# WHAT YOU ARE ASKED TO DO:
Give all the records again, with no alterations.

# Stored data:
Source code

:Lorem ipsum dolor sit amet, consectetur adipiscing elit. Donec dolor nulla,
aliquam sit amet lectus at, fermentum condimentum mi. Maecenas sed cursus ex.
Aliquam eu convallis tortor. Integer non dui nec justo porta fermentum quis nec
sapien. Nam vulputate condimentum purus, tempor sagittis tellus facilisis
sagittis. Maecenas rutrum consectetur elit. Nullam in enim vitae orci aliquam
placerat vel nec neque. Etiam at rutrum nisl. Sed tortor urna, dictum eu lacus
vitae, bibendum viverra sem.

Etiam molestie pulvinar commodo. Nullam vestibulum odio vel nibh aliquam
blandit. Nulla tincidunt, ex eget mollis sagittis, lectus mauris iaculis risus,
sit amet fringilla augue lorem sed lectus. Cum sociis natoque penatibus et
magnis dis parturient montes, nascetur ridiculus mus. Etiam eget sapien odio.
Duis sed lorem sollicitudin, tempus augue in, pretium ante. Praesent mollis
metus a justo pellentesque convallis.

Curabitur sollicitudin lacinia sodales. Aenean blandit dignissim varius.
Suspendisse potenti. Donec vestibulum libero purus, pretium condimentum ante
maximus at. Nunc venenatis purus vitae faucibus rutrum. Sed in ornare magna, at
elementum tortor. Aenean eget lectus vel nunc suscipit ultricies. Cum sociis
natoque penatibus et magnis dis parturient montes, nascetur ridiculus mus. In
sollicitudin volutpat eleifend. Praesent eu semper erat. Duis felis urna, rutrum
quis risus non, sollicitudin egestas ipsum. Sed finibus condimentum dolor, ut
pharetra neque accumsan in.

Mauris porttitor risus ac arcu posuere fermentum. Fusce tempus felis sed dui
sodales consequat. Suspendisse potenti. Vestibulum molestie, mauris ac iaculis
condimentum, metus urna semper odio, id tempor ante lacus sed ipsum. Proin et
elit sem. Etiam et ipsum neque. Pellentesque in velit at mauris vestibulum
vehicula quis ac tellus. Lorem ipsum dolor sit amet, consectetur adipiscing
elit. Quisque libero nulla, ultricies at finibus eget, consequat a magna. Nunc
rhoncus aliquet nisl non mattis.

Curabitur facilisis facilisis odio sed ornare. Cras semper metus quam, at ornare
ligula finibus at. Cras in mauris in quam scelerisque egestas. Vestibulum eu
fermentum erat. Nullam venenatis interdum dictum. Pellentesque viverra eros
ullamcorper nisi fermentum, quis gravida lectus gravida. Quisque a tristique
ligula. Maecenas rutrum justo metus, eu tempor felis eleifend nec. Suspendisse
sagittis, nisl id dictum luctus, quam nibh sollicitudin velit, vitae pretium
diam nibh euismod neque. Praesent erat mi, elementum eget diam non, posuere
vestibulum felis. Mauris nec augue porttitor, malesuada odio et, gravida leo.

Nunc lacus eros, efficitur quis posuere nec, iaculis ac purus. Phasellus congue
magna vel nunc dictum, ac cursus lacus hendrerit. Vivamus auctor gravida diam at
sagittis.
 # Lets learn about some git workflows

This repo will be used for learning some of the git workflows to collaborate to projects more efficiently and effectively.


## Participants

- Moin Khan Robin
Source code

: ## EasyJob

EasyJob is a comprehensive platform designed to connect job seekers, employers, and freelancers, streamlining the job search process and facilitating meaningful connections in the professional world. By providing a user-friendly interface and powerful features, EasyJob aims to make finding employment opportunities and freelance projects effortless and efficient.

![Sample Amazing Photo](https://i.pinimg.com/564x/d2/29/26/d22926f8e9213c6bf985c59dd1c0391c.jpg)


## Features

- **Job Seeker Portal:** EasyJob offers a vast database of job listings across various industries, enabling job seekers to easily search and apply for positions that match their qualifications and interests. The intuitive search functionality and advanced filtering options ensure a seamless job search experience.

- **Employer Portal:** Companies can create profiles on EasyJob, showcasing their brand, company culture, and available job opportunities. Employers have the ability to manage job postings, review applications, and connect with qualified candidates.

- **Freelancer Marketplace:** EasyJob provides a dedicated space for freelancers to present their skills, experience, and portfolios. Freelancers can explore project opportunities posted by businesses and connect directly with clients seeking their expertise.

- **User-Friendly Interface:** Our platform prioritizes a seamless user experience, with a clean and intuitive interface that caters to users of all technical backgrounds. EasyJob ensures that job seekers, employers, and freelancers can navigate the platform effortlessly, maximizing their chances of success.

# FINAL ANSWER:
Source code

:Lorem ipsum dolor sit amet, consectetur adipiscing elit. Donec dolor nulla,
aliquam sit amet lectus at, fermentum condimentum mi. Maecenas sed cursus ex.
Aliquam eu convallis tortor. Integer non dui nec justo porta fermentum quis nec
sapien. Nam vulputate condimentum purus, tempor sagittis tellus facilisis
sagittis. Maecenas rutrum consectetur elit. Nullam in enim vitae orci aliquam
placerat vel nec neque. Etiam at rutrum nisl. Sed tortor urna, dictum eu lacus
vitae, bibendum viverra sem.

Etiam molestie pulvinar commodo. Nullam vestibulum odio vel nibh aliquam
blandit. Nulla tincidunt, ex eget mollis sagittis, lectus mauris iaculis risus,
sit amet fringilla augue lorem sed lectus. Cum sociis natoque penatibus et
magnis dis parturient montes, nascetur ridiculus mus. Etiam eget sapien odio.
Duis sed lorem sollicitudin, tempus augue in, pretium ante. Praesent mollis
metus a justo pellentesque convallis.

Curabitur sollicitudin lacinia sodales. Aenean blandit dignissim varius.
Suspendisse potenti. Donec vestibulum libero purus, pretium condimentum ante
maximus at. Nunc venenatis purus vitae faucibus rutrum. Sed in ornare magna, at
elementum tortor. Aenean eget lectus vel nunc suscipit ultricies. Cum sociis
natoque penatibus et magnis dis parturient montes, nascetur ridiculus mus. In
sollicitudin volutpat eleifend. Praesent eu semper erat. Duis felis urna, rutrum
quis risus non, sollicitudin egestas ipsum. Sed finibus condimentum dolor, ut
pharetra neque accumsan in.

Mauris porttitor risus ac arcu posuere fermentum. Fusce tempus felis sed dui
sodales consequat. Suspendisse potenti. Vestibulum molestie, mauris ac iaculis
condimentum, metus urna semper odio, id tempor ante lacus sed ipsum. Proin et
elit sem. Etiam et ipsum neque. Pellentesque in velit at mauris vestibulum
vehicula quis ac tellus. Lorem ipsum dolor sit amet, consectetur adipiscing
elit. Quisque libero nulla, ultricies at finibus eget, consequat a magna. Nunc
rhoncus aliquet nisl non mattis.

Curabitur facilisis facilisis odio sed ornare. Cras semper metus quam, at ornare
ligula finibus at. Cras in mauris in quam scelerisque egestas. Vestibulum eu
fermentum erat. Nullam venenatis interdum dictum. Pellentesque viverra eros
ullamcorper nisi fermentum, quis gravida lectus gravida. Quisque a tristique
ligula. Maecenas rutrum justo metus, eu tempor felis eleifend nec. Suspendisse
sagittis, nisl id dictum luctus, quam nibh sollicitudin velit, vitae pretium
diam nibh euismod neque. Praesent erat mi, elementum eget diam non, posuere
vestibulum felis. Mauris nec augue porttitor, malesuada odio et, gravida leo.

Nunc lacus eros, efficitur quis posuere nec, iaculis ac purus. Phasellus congue
magna vel nunc dictum, ac cursus lacus hendrerit. Vivamus auctor gravida diam at
sagittis.
 # Lets learn about some git workflows

This repo will be used for learning some of the git workflows to collaborate to projects more efficiently and effectively.


## Participants

- Moin Khan Robin
Source code

: ## EasyJob

EasyJob is a comprehensive platform designed to connect job seekers, employers, and freelancers, streamlining the job search process and facilitating meaningful connections in the professional world. By providing a user-friendly interface and powerful features, EasyJob aims to make finding employment opportunities and freelance projects effortless and efficient.

![Sample Amazing Photo](https://i.pinimg.com/564x/d2/29/26/d22926f8e9213c6bf985c59dd1c0391c.jpg)


## Features

- **Job Seeker Portal:** EasyJob offers a vast database of job listings across various industries, enabling job seekers to easily search and apply for positions that match their qualifications and interests. The intuitive search functionality and advanced filtering options ensure a seamless job search experience.

- **Employer Portal:** Companies can create profiles on EasyJob, showcasing their brand, company culture, and available job opportunities. Employers have the ability to manage job postings, review applications, and connect with qualified candidates.

- **Freelancer Marketplace:** EasyJob provides a dedicated space for freelancers to present their skills, experience, and portfolios. Freelancers can explore project opportunities posted by businesses and connect directly with clients seeking their expertise.

- **User-Friendly Interface:** Our platform prioritizes a seamless user experience, with a clean and intuitive interface that caters to users of all technical backgrounds. EasyJob ensures that job seekers, employers, and freelancers can navigate the platform effortlessly, maximizing their chances of success.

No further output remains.